A study on visible shortwave infrared and thermal infrared spectral characteristics of beryl: Implications to the beryllium resource exploration using remote sensing technology

Beryllium is a key strategic metal, which is of great significance to the development of science, technology and industry in China. There will be a large shortage of demanded beryllium supply by 2030. Previous researches have shown that there is relatively high exploration potential of beryllium resource in the Himalayan area. However, the high altitude of the Himalayan area has severely restricted the effectiveness of traditional geological prospecting methods. Hyperspectral remote sensing technology is characterized by the wide detection area and non-invasive measurement. If it can directly identify beryllium-containing minerals, it will provide important technical support for the exploration of beryllium resources in high altitude areas. Beryl is the most typical ore mineral in beryllium deposits in China. In this paper, the spectra of beryllium-bearing beryls were measured by using the visible-shortwave infrared spectroscopy and thermal infrared spectroscopy. Meanwhile, based on the simulation of main mineral characteristics of pegmatitic beryls, some mixed mineral samples with different percentages of beryls have been prepared for undertaking their short-wave infrared spectral quantitative study. The experimental results show that beryl has absorption characteristics at 850 nm, 1150 nm, 1400 nm, 1900 nm, 2055 nm, 2155 nm and 2200 nm in visible-shortwave infrared spectra, and reflection characteristics at 960 cm–1 (～10417 nm) in thermal infrared spectra. At the same time, the absorption peak depths and first derivatives at 850 nm and 1400 nm are increased with the increase of beryl contents in the mixed samples.
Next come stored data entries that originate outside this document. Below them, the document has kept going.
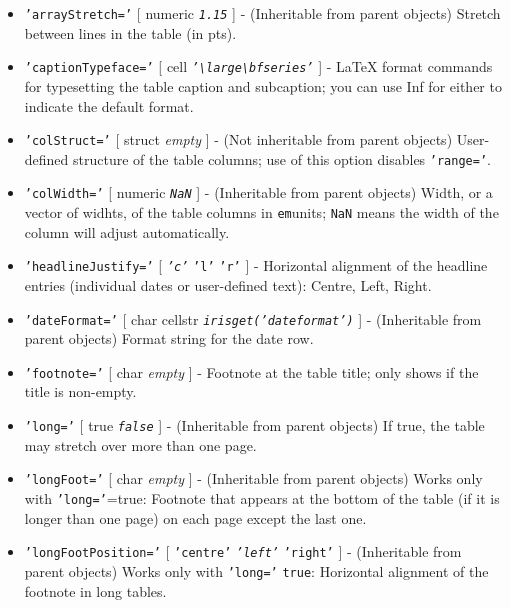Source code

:  \begin{itemize}
 \item
   \texttt{'arrayStretch='} {[} numeric \textbar{} \emph{\texttt{1.15}}
   {]} - (Inheritable from parent objects) Stretch between lines in the
   table (in pts).
 \item
   \texttt{'captionTypeface='} {[} cell \textbar{}
   \emph{\texttt{'\textbackslash{}large\textbackslash{}bfseries'}} {]} -
   LaTeX format commands for typesetting the table caption and
   subcaption; you can use Inf for either to indicate the default format.
 \item
   \texttt{'colStruct='} {[} struct \textbar{} \emph{empty} {]} - (Not
   inheritable from parent objects) User-defined structure of the table
   columns; use of this option disables \texttt{'range='}.
 \item
   \texttt{'colWidth='} {[} numeric \textbar{} \emph{\texttt{NaN}} {]} -
   (Inheritable from parent objects) Width, or a vector of widhts, of the
   table columns in \texttt{em}units; \texttt{NaN} means the width of the
   column will adjust automatically.
 \item
   \texttt{'headlineJustify='} {[} \emph{\texttt{'c'}} \textbar{}
   \texttt{'l'} \textbar{} \texttt{'r'} {]} - Horizontal alignment of the
   headline entries (individual dates or user-defined text): Centre,
   Left, Right.
 \item
   \texttt{'dateFormat='} {[} char \textbar{} cellstr \textbar{}
   \emph{\texttt{irisget('dateformat')}} {]} - (Inheritable from parent
   objects) Format string for the date row.
 \item
   \texttt{'footnote='} {[} char \textbar{} \emph{empty} {]} - Footnote
   at the table title; only shows if the title is non-empty.
 \item
   \texttt{'long='} {[} true \textbar{} \emph{\texttt{false}} {]} -
   (Inheritable from parent objects) If true, the table may stretch over
   more than one page.
 \item
   \texttt{'longFoot='} {[} char \textbar{} \emph{empty} {]} -
   (Inheritable from parent objects) Works only with
   \texttt{'long='}=true: Footnote that appears at the bottom of the
   table (if it is longer than one page) on each page except the last
   one.
 \item
   \texttt{'longFootPosition='} {[} \texttt{'centre'} \textbar{}
   \emph{\texttt{'left'}} \textbar{} \texttt{'right'} {]} - (Inheritable
   from parent objects) Works only with \texttt{'long='} \texttt{true}:
   Horizontal alignment of the footnote in long tables.

\end{itemize}
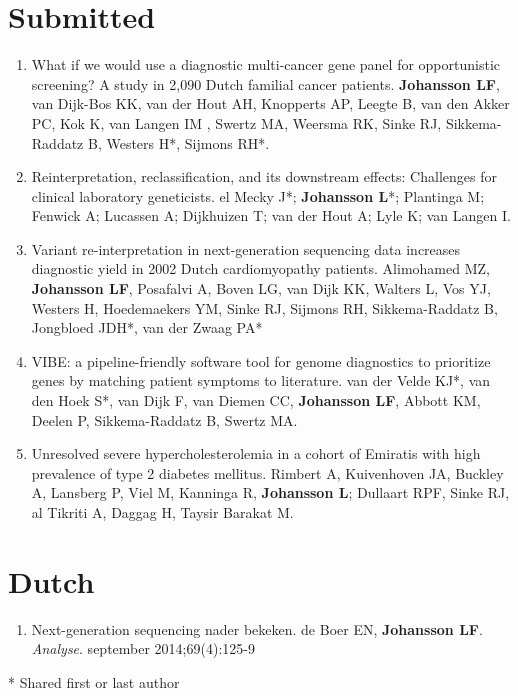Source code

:\begin{appendices}
	\section*{Submitted}
	\begin{enumerate}
		\item What if we would use a diagnostic multi-cancer gene panel for opportunistic screening? A study in 2,090 Dutch familial cancer patients.  \textbf{Johansson LF}, van Dijk-Bos KK, van der Hout AH, Knopperts AP, Leegte B, van den Akker PC, Kok K, van Langen IM , Swertz MA, Weersma RK, Sinke RJ, Sikkema-Raddatz B, Westers H*,  Sijmons RH*.
		\item Reinterpretation, reclassification, and its downstream effects: Challenges for clinical laboratory geneticists. el Mecky J*; \textbf{Johansson L}*; Plantinga M; Fenwick A; Lucassen A; Dijkhuizen T; van der Hout A; Lyle K; van Langen I.
		\item Variant re-interpretation in next-generation sequencing data increases diagnostic yield in 2002 Dutch cardiomyopathy patients. Alimohamed MZ, \textbf{Johansson LF}, Posafalvi A, Boven LG, van Dijk KK, Walters L, Vos YJ, Westers H, Hoedemaekers YM, Sinke RJ, Sijmons RH, Sikkema-Raddatz B, Jongbloed JDH*, van der Zwaag PA*
		\item VIBE: a pipeline-friendly software tool for genome diagnostics to prioritize genes by matching patient symptoms to literature. van der Velde KJ*, van den Hoek S*, van Dijk F, van Diemen CC, \textbf{Johansson LF}, Abbott KM, Deelen P, Sikkema-Raddatz B, Swertz MA. 
		\item Unresolved severe hypercholesterolemia in a cohort of Emiratis with high prevalence of type 2 diabetes mellitus. Rimbert A, Kuivenhoven JA, Buckley A, Lansberg P, Viel M, Kanninga R, \textbf{Johansson L}; Dullaart RPF, Sinke RJ, al Tikriti A, Daggag H, Taysir Barakat M.
	\end{enumerate}
	
	\section*{Dutch}
	\begin{enumerate}
		\item Next-generation sequencing nader bekeken. de Boer EN, \textbf{Johansson LF}. \textsl{Analyse}. september 2014;69(4):125-9 \\
	\end{enumerate}
	
	* Shared first or last author
	

\end{appendices}
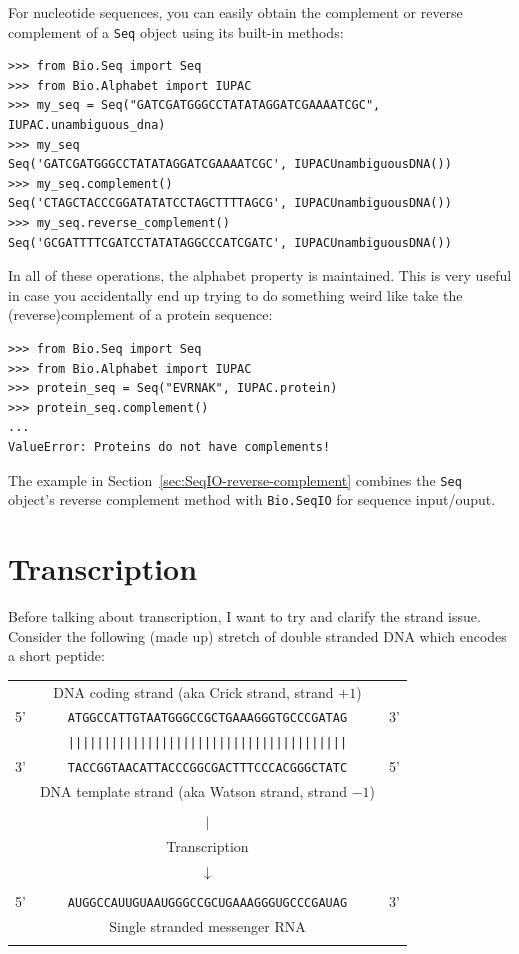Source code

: \documentclass{report}
\begin{document}
For nucleotide sequences, you can easily obtain the complement or reverse complement of a \verb|Seq| object using its built-in methods:

\begin{verbatim}
>>> from Bio.Seq import Seq
>>> from Bio.Alphabet import IUPAC
>>> my_seq = Seq("GATCGATGGGCCTATATAGGATCGAAAATCGC", IUPAC.unambiguous_dna)
>>> my_seq
Seq('GATCGATGGGCCTATATAGGATCGAAAATCGC', IUPACUnambiguousDNA())
>>> my_seq.complement()
Seq('CTAGCTACCCGGATATATCCTAGCTTTTAGCG', IUPACUnambiguousDNA())
>>> my_seq.reverse_complement()
Seq('GCGATTTTCGATCCTATATAGGCCCATCGATC', IUPACUnambiguousDNA())
\end{verbatim}

In all of these operations, the alphabet property is maintained. This is very useful in case you accidentally end up trying to do something weird like take the (reverse)complement of a protein sequence:

\begin{verbatim}
>>> from Bio.Seq import Seq
>>> from Bio.Alphabet import IUPAC
>>> protein_seq = Seq("EVRNAK", IUPAC.protein)
>>> protein_seq.complement()
...
ValueError: Proteins do not have complements!
\end{verbatim}

The example in Section~\ref{sec:SeqIO-reverse-complement} combines the \verb|Seq|
object's reverse complement method with \verb|Bio.SeqIO| for sequence input/ouput.

\section{Transcription}
Before talking about transcription, I want to try and clarify the strand issue.
Consider the following (made up) stretch of double stranded DNA which
encodes a short peptide:

\begin{tabular}{rcl}
\\
   & {\small DNA coding strand (aka Crick strand, strand $+1$)} & \\
5' & \texttt{ATGGCCATTGTAATGGGCCGCTGAAAGGGTGCCCGATAG} & 3' \\
   & \texttt{|||||||||||||||||||||||||||||||||||||||} & \\
3' & \texttt{TACCGGTAACATTACCCGGCGACTTTCCCACGGGCTATC} & 5' \\
   & {\small DNA template strand (aka Watson strand, strand $-1$)} & \\
\\
   & {\LARGE $|$} &\\
   & Transcription & \\
   & {\LARGE $\downarrow$} &\\
\\
5' & \texttt{AUGGCCAUUGUAAUGGGCCGCUGAAAGGGUGCCCGAUAG} & 3' \\
   & {\small Single stranded messenger RNA} & \\
\\
\end{tabular}
\end{document}
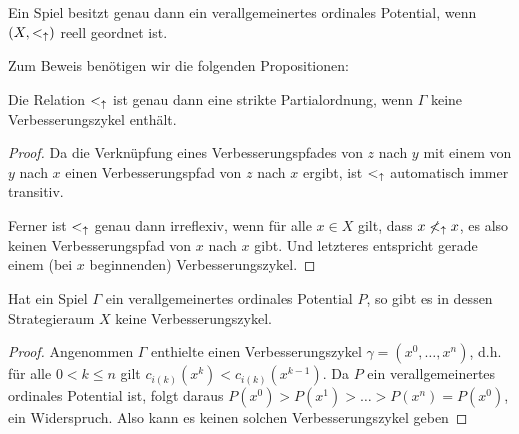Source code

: \begin{satz}\label{satz:CharVerallOrdPot}
	Ein Spiel besitzt genau dann ein verallgemeinertes ordinales Potential, wenn $(X, <_\uparrow)$ reell geordnet ist.
\end{satz}

Zum Beweis benötigen wir die folgenden Propositionen:
\begin{prop}\label{prop:VerRelPartOrdVerbz}
	Die Relation $<_\uparrow$ ist genau dann eine strikte Partialordnung, wenn $\Gamma$ keine Verbesserungszykel enthält.
\end{prop}

\begin{proof}
	Da die Verknüpfung eines Verbesserungspfades von $z$ nach $y$ mit einem von $y$ nach $x$ einen Verbesserungspfad von $z$ nach $x$ ergibt, ist $<_\uparrow$ automatisch immer transitiv.
	
	Ferner ist $<_\uparrow$ genau dann irreflexiv, wenn für alle $x \in X$ gilt, dass $x \not<_\uparrow x$, es also keinen Verbesserungspfad von $x$ nach $x$ gibt. Und letzteres entspricht gerade einem (bei $x$ beginnenden) Verbesserungszykel.
\end{proof}

\begin{prop}\label{prop:VerOrdPotKeineVBZ}
	Hat ein Spiel $\Gamma$ ein verallgemeinertes ordinales Potential $P$, so gibt es in dessen Strategieraum $X$ keine Verbesserungszykel.
\end{prop}

\begin{proof}
	Angenommen $\Gamma$ enthielte einen Verbesserungszykel $\gamma = (x^0, \dots, x^n)$, d.h. für alle $0 < k \leq n$ gilt $c_{i(k)}(x^k) < c_{i(k)}(x^{k-1})$. Da $P$ ein verallgemeinertes ordinales Potential ist, folgt daraus $P(x^0) > P(x^1) > \dots > P(x^n) = P(x^0)$, ein Widerspruch. Also kann es keinen solchen Verbesserungszykel geben
\end{proof}


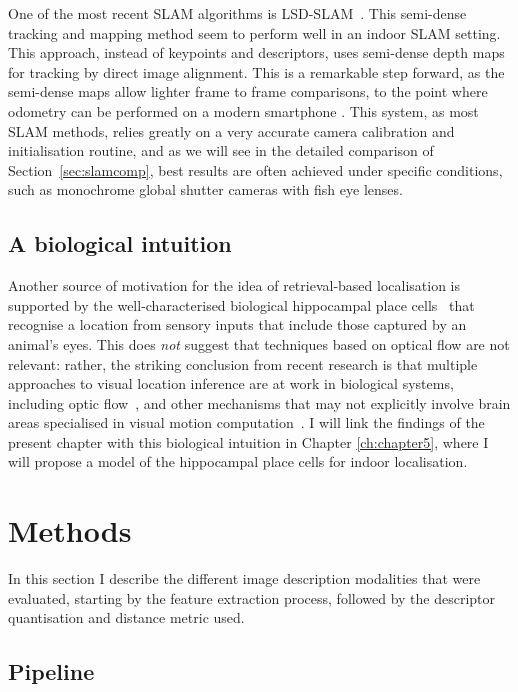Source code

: One of the most recent SLAM algorithms is LSD-SLAM~\citep{engel14eccv}. This semi-dense tracking and mapping method seem to perform well in an indoor SLAM setting. This approach, instead of keypoints and descriptors, uses semi-dense depth maps for tracking by direct image alignment. This is a remarkable step forward, as the semi-dense maps allow lighter frame to frame comparisons, to the point where odometry can be performed on a modern smartphone \citep{schoeps14ismar}. This system, as most SLAM methods, relies greatly on a very accurate camera calibration and initialisation routine, and as we will see in the detailed comparison of Section~\ref{sec:slamcomp}, best results are often achieved under specific conditions, such as monochrome global shutter cameras with fish eye lenses.

\subsection{A biological intuition}

Another source of motivation for the idea of retrieval-based localisation is supported by the well-characterised biological hippocampal place cells~\cite{burgess2002human} that recognise a location from sensory inputs that include those captured by an animal's eyes. This does  \textit{not} suggest that techniques based on optical flow are not relevant: rather, the striking conclusion from recent research is that multiple approaches to visual location inference are at work in biological systems, including optic flow~\cite{Layton2014}, and other mechanisms that may not explicitly involve brain areas specialised in visual motion computation~\cite{hartley2014space}. I will link the findings of the present chapter with this biological intuition in Chapter \ref{ch:chapter5}, where I will propose a model of the hippocampal place cells for indoor localisation.


\section{Methods}
\label{sec:methods}

In this section I describe the different image description modalities that were evaluated, starting by the feature extraction process, followed by the descriptor quantisation and distance metric used.

\subsection{Pipeline}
By comparing with previous remote sensing spectral features of ground objects, it is found that the direct identification of beryl in pegmatitic beryllium ore by using the thermal infrared hyperspectral remote sensing is highly feasible. The visible-shortwave infrared remote sensing technique using the sun light as light source will be affected by the atmosphere, and its feasibility for directly identifying beryl is relatively low. However, by using artificial light as light source, feasibility for directly identifying beryl in a short distance is relatively high. Additionally, the content of beryl in pegmatite ores can be retrieved according to the absorption peak depth and other indicators.